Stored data
━━━
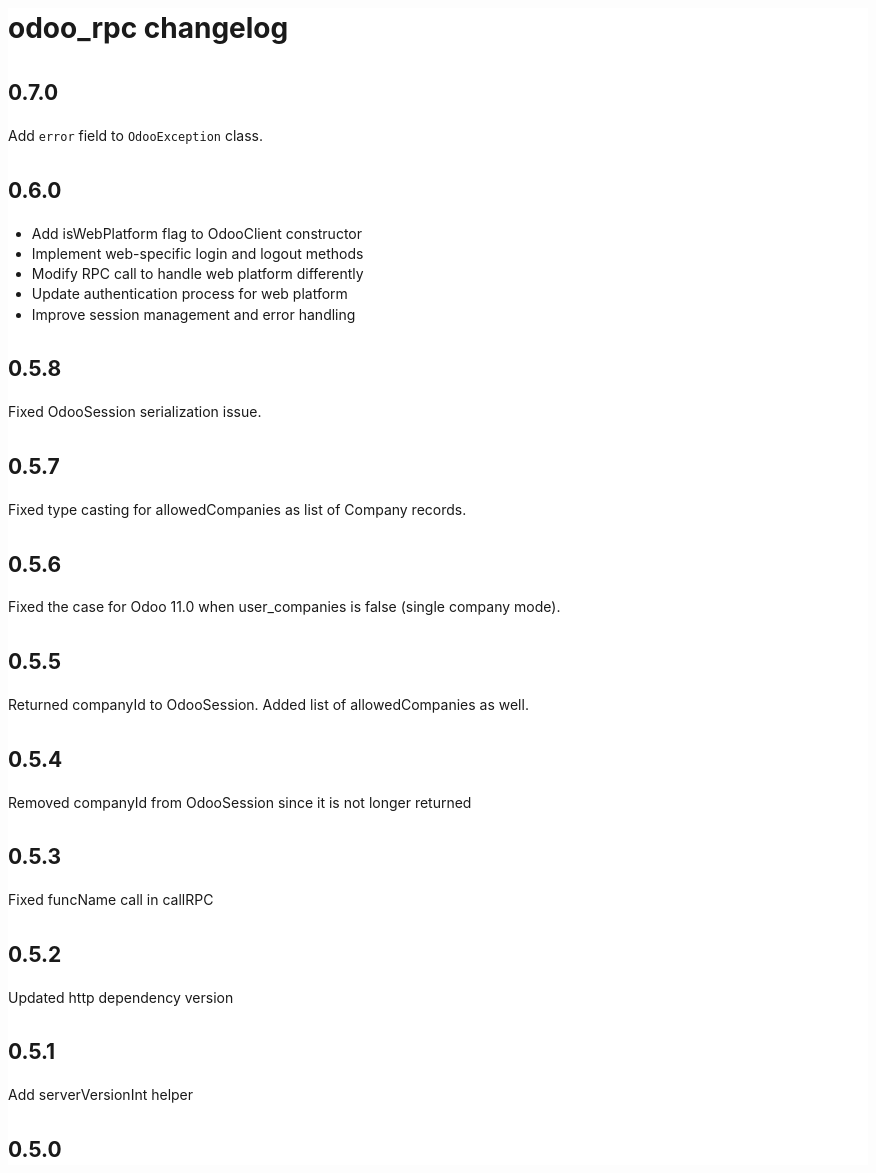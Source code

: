 # odoo_rpc changelog

## 0.7.0

Add `error` field to `OdooException` class.

## 0.6.0

- Add isWebPlatform flag to OdooClient constructor
- Implement web-specific login and logout methods
- Modify RPC call to handle web platform differently
- Update authentication process for web platform
- Improve session management and error handling

## 0.5.8

Fixed OdooSession serialization issue.

## 0.5.7

Fixed type casting for allowedCompanies as list of Company records.

## 0.5.6

Fixed the case for Odoo 11.0 when user_companies is false (single company mode).

## 0.5.5

Returned companyId to OdooSession.
Added list of allowedCompanies as well.

## 0.5.4

Removed companyId from OdooSession since it is not longer returned

## 0.5.3

Fixed funcName call in callRPC

## 0.5.2

Updated http dependency version

## 0.5.1

Add serverVersionInt helper

## 0.5.0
━━━
> _Work item_
Give an exact reproduction of the lines from the one with "Added list of allowedCompanies as well." to the final line of the entries, including both.

> _Result of the exercise_
Added list of allowedCompanies as well.

## 0.5.4

Removed companyId from OdooSession since it is not longer returned

## 0.5.3

Fixed funcName call in callRPC

## 0.5.2

Updated http dependency version

## 0.5.1

Add serverVersionInt helper

## 0.5.0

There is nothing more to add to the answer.